Series B Participating Preferred Membership Interests in Mosaic Distributors, LLC (the “Series B Preferred”) representing an equity ownership interest in the Company and the rights and benefits described in the Company’s 3rd Amended & Restated Operating Agreement.

Offering Amount

Up to $2,000,000 of Series B Preferred will be issued on a continuous basis.

Valuation

$15,000,000 pre-money, with Series B Preferred ownership representing 11.8% of the Company on a fully diluted basis.

Preferred Return on Investment

6.0% accruing and compounding annual return on investment, payable as the Company generates cash to do so. These returns cannot be guaranteed.

Preferred Return of Capital

A preferred return of all of invested capital before distributions are made to holders of Common Interests.
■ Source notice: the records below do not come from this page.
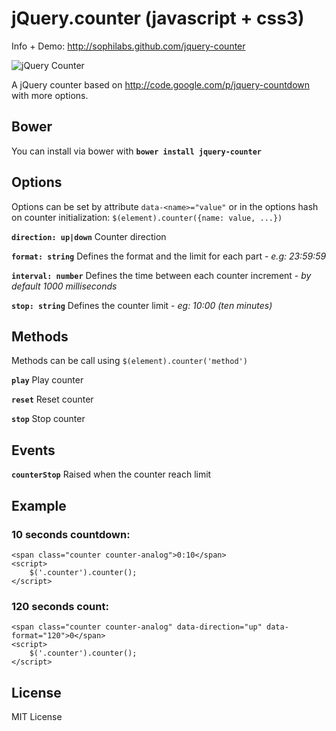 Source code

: # jQuery.counter (javascript + css3)

Info + Demo: http://sophilabs.github.com/jquery-counter

![jQuery Counter](http://i.imgur.com/ub7D9.png)

A jQuery counter based on http://code.google.com/p/jquery-countdown with more options.

## Bower
You can install via bower with
**`bower install jquery-counter`**

## Options
Options can be set by attribute `data-<name>="value"` or in the options hash on counter initialization: `$(element).counter({name: value, ...})`

**`direction: up|down`** Counter direction

**`format: string`** Defines the format and the limit for each part - _e.g: 23:59:59_

**`interval: number`** Defines the time between each counter increment - _by default 1000 milliseconds_

**`stop: string`** Defines the counter limit - _eg: 10:00 (ten minutes)_

## Methods
Methods can be call using `$(element).counter('method')`

**`play`** Play counter

**`reset`** Reset counter

**`stop`** Stop counter

## Events

**`counterStop`** Raised when the counter reach limit

## Example
### 10 seconds countdown:

    <span class="counter counter-analog">0:10</span>
    <script>
        $('.counter').counter();
    </script>

### 120 seconds count:
    <span class="counter counter-analog" data-direction="up" data-format="120">0</span>
    <script>
        $('.counter').counter();
    </script>
    
## License
MIT License
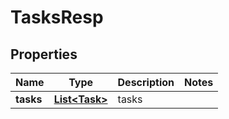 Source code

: # TasksResp

## Properties
Name | Type | Description | Notes
------------ | ------------- | ------------- | -------------
**tasks** | [**List&lt;Task&gt;**](Task.md) | tasks | 
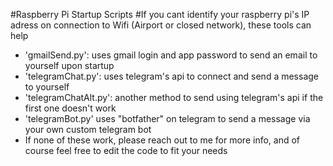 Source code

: #Raspberry Pi Startup Scripts
#If you cant identify your raspberry pi's IP adress on connection to Wifi (Airport or closed network), these tools can help
* 'gmailSend.py': uses gmail login and app password to send an email to yourself upon startup
* 'telegramChat.py': uses telegram's api to connect and send a message to yourself
* 'telegramChatAlt.py': another method to send using telegram's api if the first one doesn't work
* 'telegramBot.py' uses "botfather" on telegram to send a message via your own custom telegram bot
* If none of these work, please reach out to me for more info, and of course feel free to edit the code to fit your needs

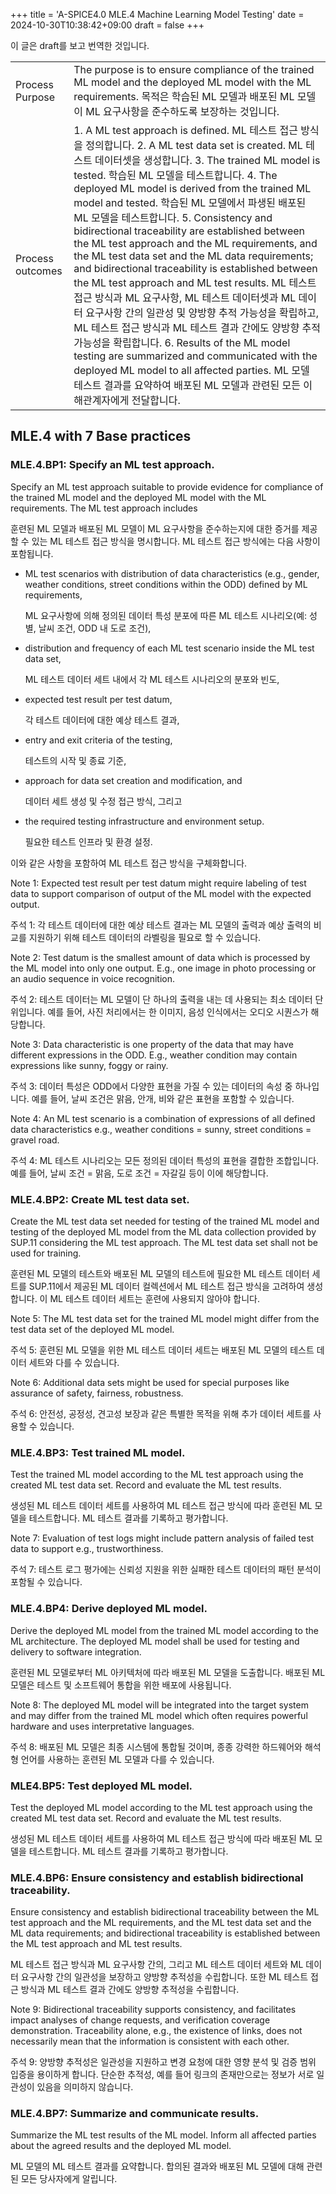 +++
title = 'A-SPICE4.0 MLE.4 Machine Learning Model Testing'
date = 2024-10-30T10:38:42+09:00
draft = false
+++

이 글은 draft를 보고 번역한 것입니다.

|||
|---|---|
| Process Purpose | The purpose is to ensure compliance of the trained ML model and the deployed ML model with the ML requirements. 목적은 학습된 ML 모델과 배포된 ML 모델이 ML 요구사항을 준수하도록 보장하는 것입니다. |
| Process outcomes | 1. A ML test approach is defined. ML 테스트 접근 방식을 정의합니다. 2. A ML test data set is created. ML 테스트 데이터셋을 생성합니다. 3. The trained ML model is tested. 학습된 ML 모델을 테스트합니다. 4. The deployed ML model is derived from the trained ML model and tested. 학습된 ML 모델에서 파생된 배포된 ML 모델을 테스트합니다. 5. Consistency and bidirectional traceability are established between the ML test approach and the ML requirements, and the ML test data set and the ML data requirements; and bidirectional traceability is established between the ML test approach and ML test results. ML 테스트 접근 방식과 ML 요구사항, ML 테스트 데이터셋과 ML 데이터 요구사항 간의 일관성 및 양방향 추적 가능성을 확립하고, ML 테스트 접근 방식과 ML 테스트 결과 간에도 양방향 추적 가능성을 확립합니다. 6. Results of the ML model testing are summarized and communicated with the deployed ML model to all affected parties. ML 모델 테스트 결과를 요약하여 배포된 ML 모델과 관련된 모든 이해관계자에게 전달합니다. |

## MLE.4 with 7 Base practices
### MLE.4.BP1: Specify an ML test approach.

Specify an ML test approach suitable to provide evidence for compliance of the trained ML model and the deployed ML model with the ML requirements. The ML test approach includes

훈련된 ML 모델과 배포된 ML 모델이 ML 요구사항을 준수하는지에 대한 증거를 제공할 수 있는 ML 테스트 접근 방식을 명시합니다. ML 테스트 접근 방식에는 다음 사항이 포함됩니다.

* ML test scenarios with distribution of data characteristics (e.g., gender, weather conditions, street conditions within the ODD) defined by ML requirements,

  ML 요구사항에 의해 정의된 데이터 특성 분포에 따른 ML 테스트 시나리오(예: 성별, 날씨 조건, ODD 내 도로 조건),

* distribution and frequency of each ML test scenario inside the ML test data set,

  ML 테스트 데이터 세트 내에서 각 ML 테스트 시나리오의 분포와 빈도,

* expected test result per test datum,

  각 테스트 데이터에 대한 예상 테스트 결과,

* entry and exit criteria of the testing,

  테스트의 시작 및 종료 기준,

* approach for data set creation and modification, and

  데이터 세트 생성 및 수정 접근 방식, 그리고

* the required testing infrastructure and environment setup.

  필요한 테스트 인프라 및 환경 설정.

이와 같은 사항을 포함하여 ML 테스트 접근 방식을 구체화합니다.

Note 1: Expected test result per test datum might require labeling of test data to support comparison of output of the ML model with the expected output.

주석 1: 각 테스트 데이터에 대한 예상 테스트 결과는 ML 모델의 출력과 예상 출력의 비교를 지원하기 위해 테스트 데이터의 라벨링을 필요로 할 수 있습니다.

Note 2: Test datum is the smallest amount of data which is processed by the ML model into only one output. E.g., one image in photo processing or an audio sequence in voice recognition.

주석 2: 테스트 데이터는 ML 모델이 단 하나의 출력을 내는 데 사용되는 최소 데이터 단위입니다. 예를 들어, 사진 처리에서는 한 이미지, 음성 인식에서는 오디오 시퀀스가 해당합니다.

Note 3: Data characteristic is one property of the data that may have different expressions in the ODD. E.g., weather condition may contain expressions like sunny, foggy or rainy.

주석 3: 데이터 특성은 ODD에서 다양한 표현을 가질 수 있는 데이터의 속성 중 하나입니다. 예를 들어, 날씨 조건은 맑음, 안개, 비와 같은 표현을 포함할 수 있습니다.

Note 4: An ML test scenario is a combination of expressions of all defined data characteristics e.g., weather conditions = sunny, street conditions = gravel road.

주석 4: ML 테스트 시나리오는 모든 정의된 데이터 특성의 표현을 결합한 조합입니다. 예를 들어, 날씨 조건 = 맑음, 도로 조건 = 자갈길 등이 이에 해당합니다.

### MLE.4.BP2: Create ML test data set.

Create the ML test data set needed for testing of the trained ML model and testing of the deployed ML model from the ML data collection provided by SUP.11 considering the ML test approach.
The ML test data set shall not be used for training. 

훈련된 ML 모델의 테스트와 배포된 ML 모델의 테스트에 필요한 ML 테스트 데이터 세트를 SUP.11에서 제공된 ML 데이터 컬렉션에서 ML 테스트 접근 방식을 고려하여 생성합니다.
이 ML 테스트 데이터 세트는 훈련에 사용되지 않아야 합니다.

Note 5: The ML test data set for the trained ML model might differ from the test data set of the deployed ML model.

주석 5: 훈련된 ML 모델을 위한 ML 테스트 데이터 세트는 배포된 ML 모델의 테스트 데이터 세트와 다를 수 있습니다.

Note 6: Additional data sets might be used for special purposes like assurance of safety, fairness, robustness.

주석 6: 안전성, 공정성, 견고성 보장과 같은 특별한 목적을 위해 추가 데이터 세트를 사용할 수 있습니다.

### MLE.4.BP3: Test trained ML model.

Test the trained ML model according to the ML test approach using the created ML test data set.
Record and evaluate the ML test results.

생성된 ML 테스트 데이터 세트를 사용하여 ML 테스트 접근 방식에 따라 훈련된 ML 모델을 테스트합니다.
ML 테스트 결과를 기록하고 평가합니다.

Note 7: Evaluation of test logs might include pattern analysis of failed test data to support e.g., trustworthiness.

주석 7: 테스트 로그 평가에는 신뢰성 지원을 위한 실패한 테스트 데이터의 패턴 분석이 포함될 수 있습니다.

### MLE.4.BP4: Derive deployed ML model.

Derive the deployed ML model from the trained ML model according to the ML architecture.
The deployed ML model shall be used for testing and delivery to software integration.

훈련된 ML 모델로부터 ML 아키텍처에 따라 배포된 ML 모델을 도출합니다.
배포된 ML 모델은 테스트 및 소프트웨어 통합을 위한 배포에 사용됩니다.

Note 8: The deployed ML model will be integrated into the target system and may differ from the trained ML model which often requires powerful hardware and uses interpretative languages.

주석 8: 배포된 ML 모델은 최종 시스템에 통합될 것이며, 종종 강력한 하드웨어와 해석형 언어를 사용하는 훈련된 ML 모델과 다를 수 있습니다.

### MLE4.BP5: Test deployed ML model.

Test the deployed ML model according to the ML test approach using the created ML test data set.
Record and evaluate the ML test results.

생성된 ML 테스트 데이터 세트를 사용하여 ML 테스트 접근 방식에 따라 배포된 ML 모델을 테스트합니다. 
ML 테스트 결과를 기록하고 평가합니다.

### MLE.4.BP6: Ensure consistency and establish bidirectional traceability.

Ensure consistency and establish bidirectional traceability between the ML test approach and the ML requirements, and the ML test data set and the ML data requirements; and bidirectional traceability is established between the ML test approach and ML test results.

ML 테스트 접근 방식과 ML 요구사항 간의, 그리고 ML 테스트 데이터 세트와 ML 데이터 요구사항 간의 일관성을 보장하고 양방향 추적성을 수립합니다.
또한 ML 테스트 접근 방식과 ML 테스트 결과 간에도 양방향 추적성을 수립합니다.

Note 9: Bidirectional traceability supports consistency, and facilitates impact analyses of change requests, and verification coverage demonstration.
Traceability alone, e.g., the existence of links, does not necessarily mean that the information is consistent with each other.

주석 9: 양방향 추적성은 일관성을 지원하고 변경 요청에 대한 영향 분석 및 검증 범위 입증을 용이하게 합니다.
단순한 추적성, 예를 들어 링크의 존재만으로는 정보가 서로 일관성이 있음을 의미하지 않습니다.

### MLE.4.BP7: Summarize and communicate results.

Summarize the ML test results of the ML model.
Inform all affected parties about the agreed results and the deployed ML model.

ML 모델의 ML 테스트 결과를 요약합니다.
합의된 결과와 배포된 ML 모델에 대해 관련된 모든 당사자에게 알립니다.


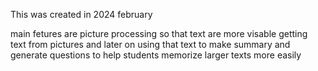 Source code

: This was created in 2024 february

main fetures are picture processing so that text are more visable
getting text from pictures and later on using that text to make summary and generate questions
to help students memorize larger texts more easily 
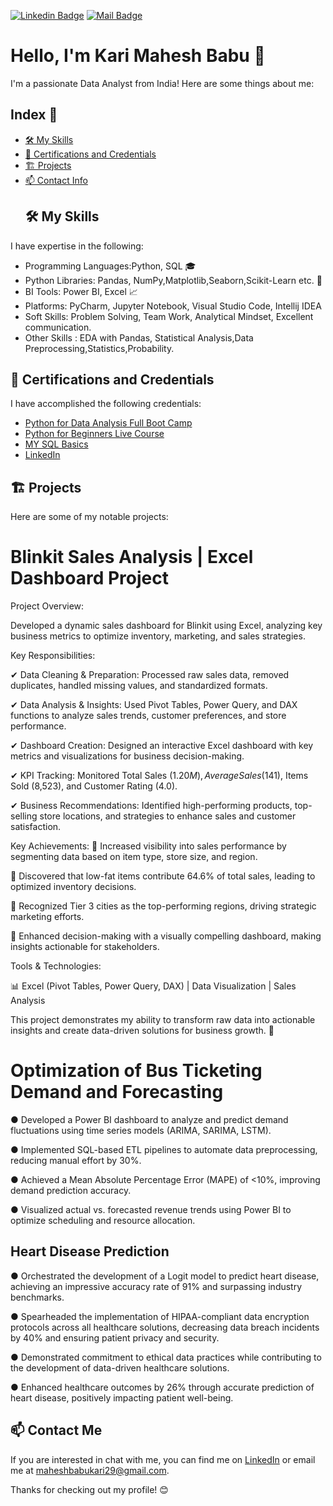 [![Linkedin Badge](https://img.shields.io/badge/-LinkedIn-blue?logo=Linkedin&logoColor=white&link=https://www.linkedin.com/in/kari-mahesh-babu-54980a20a)](https://www.linkedin.com/in/kari-mahesh-babu-54980a20a)
[![Mail Badge](https://img.shields.io/badge/Gmail-d14836?logo=Gmail&logoColor=white&link=mailto:maheshbabukari29@gmail.com)](mailto:maheshbabukari29@gmail.com)

# Hello, I'm Kari Mahesh Babu  👋
I'm a passionate Data Analyst from India! Here are some things about me:
## Index 📑
- [🛠️ My Skills](#%EF%B8%8F-my-skills)
- [🌱 Certifications and Credentials](#-certifications-and-credentials)
- [🏗️ Projects](#%EF%B8%8F-projects)
- [📫 Contact Info](#-contact-me)
  ## 🛠️ My Skills
I have expertise in the following:
- Programming Languages:Python, SQL 🎓
- Python Libraries: Pandas, NumPy,Matplotlib,Seaborn,Scikit-Learn etc. 🐍
- BI Tools: Power BI, Excel 📈
- Platforms: PyCharm, Jupyter Notebook, Visual Studio Code, Intellij IDEA
- Soft Skills: Problem Solving, Team Work, Analytical Mindset, Excellent communication.
- Other Skills : EDA with Pandas, Statistical Analysis,Data Preprocessing,Statistics,Probability.
## 🌱 Certifications and Credentials
I have accomplished the following credentials:
  - [Python for Data Analysis Full Boot Camp](https://www.udemy.com/certificate/UC-5a79cb02-e525-4c3f-b5af-dfe93529874b/)
  - [Python for Beginners Live Course](https://www.mygreatlearning.com/certificate/FLTPKHCK)
  -  [MY SQL Basics](https://www.mygreatlearning.com/certificate/QTAZELNJ)
  - [LinkedIn](https://www.linkedin.com/in/kari-mahesh-babu-54980a20a)




## 🏗️ Projects
Here are some of my notable projects:

# Blinkit Sales Analysis | Excel Dashboard Project

Project Overview:

Developed a dynamic sales dashboard for Blinkit using Excel, analyzing key business metrics to optimize inventory, marketing, and sales strategies.

Key Responsibilities:

✔ Data Cleaning & Preparation: Processed raw sales data, removed duplicates, handled missing values, and standardized formats.

✔ Data Analysis & Insights: Used Pivot Tables, Power Query, and DAX functions to analyze sales trends, customer preferences, and store performance.

✔ Dashboard Creation: Designed an interactive Excel dashboard with key metrics and visualizations for business decision-making.

✔ KPI Tracking: Monitored Total Sales ($1.20M), Average Sales ($141), Items Sold (8,523), and Customer Rating (4.0).

✔ Business Recommendations: Identified high-performing products, top-selling store locations, and strategies to enhance sales and customer satisfaction.


Key Achievements:
🎯 Increased visibility into sales performance by segmenting data based on item type, store size, and region.

🎯 Discovered that low-fat items contribute 64.6% of total sales, leading to optimized inventory decisions.

🎯 Recognized Tier 3 cities as the top-performing regions, driving strategic marketing efforts.

🎯 Enhanced decision-making with a visually compelling dashboard, making insights actionable for stakeholders.

Tools & Technologies:

📊 Excel (Pivot Tables, Power Query, DAX) | Data Visualization | Sales Analysis

This project demonstrates my ability to transform raw data into actionable insights and create data-driven solutions for business growth. 🚀

# Optimization of Bus Ticketing Demand and Forecasting
● Developed a Power BI dashboard to analyze and predict demand fluctuations using time series models (ARIMA, SARIMA, LSTM). 

● Implemented SQL-based ETL pipelines to automate data preprocessing, reducing manual effort by 30%.

● Achieved a Mean Absolute Percentage Error (MAPE) of <10%, improving demand prediction accuracy. 

● Visualized actual vs. forecasted revenue trends using Power BI to optimize scheduling and resource allocation.

## Heart Disease Prediction 
● Orchestrated the development of a Logit model to predict heart disease, achieving an impressive accuracy rate of 91% and
surpassing industry benchmarks.

● Spearheaded the implementation of HIPAA-compliant data encryption protocols across all healthcare solutions, decreasing
data breach incidents by 40% and ensuring patient privacy and security.

● Demonstrated commitment to ethical data practices while contributing to the development of data-driven healthcare solutions.

● Enhanced healthcare outcomes by 26% through accurate prediction of heart disease, positively impacting patient well-being.

## 📫 Contact Me
If you are interested in chat with me, you can find me on [LinkedIn](https://www.linkedin.com/in/kari-mahesh-babu-54980a20a/) or email me at maheshbabukari29@gmail.com.

Thanks for checking out my profile! 😊

  


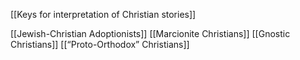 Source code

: [[Keys for interpretation of Christian stories]]

[[Jewish-Christian Adoptionists]]
[[Marcionite Christians]]
[[Gnostic Christians]]
[[“Proto-Orthodox” Christians]]
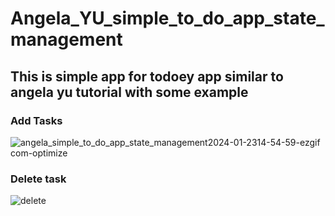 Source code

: # Angela_YU_simple_to_do_app_state_management

## This is simple app for todoey app similar to angela yu tutorial with some example


### Add Tasks
![angela_simple_to_do_app_state_management2024-01-2314-54-59-ezgif com-optimize](https://github.com/GaneshTamang/AngelaYUStateManagementExample_TodoeyApp/assets/91676483/805a04ea-fcc0-454b-a813-a37716560ca1)
### Delete task

![delete](https://github.com/GaneshTamang/AngelaYUStateManagementExample_TodoeyApp/assets/91676483/c3f54813-87bc-45f0-9956-683c75b00979)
These returns cannot be guaranteed.

Conversion to Common

Once all Preferred Return on Investment and Preferred Return of Capital has been received by investors, the Series B Preferred automatically continues to participate on an as-converted-basis, pro-rata in common membership distributions.

Fees & Expenses

Up to $120,000 of the Offering proceeds have been allocated to pay a placement fee to Carolina Financial Securities, LLC (CFS) equal to 6.0% of new equity funds raised from investors. Additionally, CFS will receive warrants to purchase common equity of the Company equal to 6.0% of the membership interests purchased by the Series B Preferred Interests investors, for a purchase price of $100 and with an exercise price equal to 1/3 of the price per unit of the Preferred Interests. CFS may share up to 50% of its fees and warrants with Carofin, LLC, an affiliated Broker-Dealer, for its assistance in the placement of the Offering.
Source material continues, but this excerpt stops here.